My dad and I worked together to find the velocity and angle for the most ideal launching. If you find an error or have a question, feel free to ask 
(and feel free to answer others’ questions because I might not know the answer) Post your discoveries and stuff if you want to.
There will be the most surface area if a ball enters the net perpendicularly. The net angle is approximately 36 degrees. We also approximated the distance to be 4 meters at 1 meter tall.
https://cdn.pbrd.co/images/1nGfmpEJ.png
The picture above shows a parabola with two known points. The standard form for a parabola is y = ax² + bx +c. The two points are plugged in.
(0,0) 0 = c
(4,1) 1 = 16a + 4bNext, the slope needs to be calculated.

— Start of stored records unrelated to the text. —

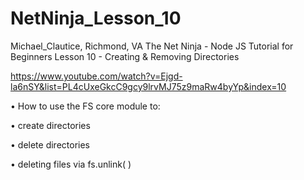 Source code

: # NetNinja_Lesson_10
Michael_Clautice, Richmond, VA
The Net Ninja - Node JS Tutorial for Beginners 
Lesson 10 - Creating & Removing Directories

https://www.youtube.com/watch?v=Ejgd-la6nSY&list=PL4cUxeGkcC9gcy9lrvMJ75z9maRw4byYp&index=10
 
• How to use the FS core module to:

• create directories

• delete directories

• deleting files via fs.unlink( )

The derivative of standard form is dy/dx = 2ax + b.
https://cdn.pbrd.co/images/1nG8LPOY.png
The slope of the red line is
tan(270° + 36°) = -1.376
This is equal to the derivative at (4,1), so
2ax + b = -1.376
8a + b = -1.376
Now, we have two equations, so we can find a and b.
The elimination method results in
3.75276 = 2b
b = 1.876
1 = 16a + 4b
a = -0.4065
The equation for the parabola is
y = -0.4065x² + 1.876x
Next, we will find the maximum point of the parabola.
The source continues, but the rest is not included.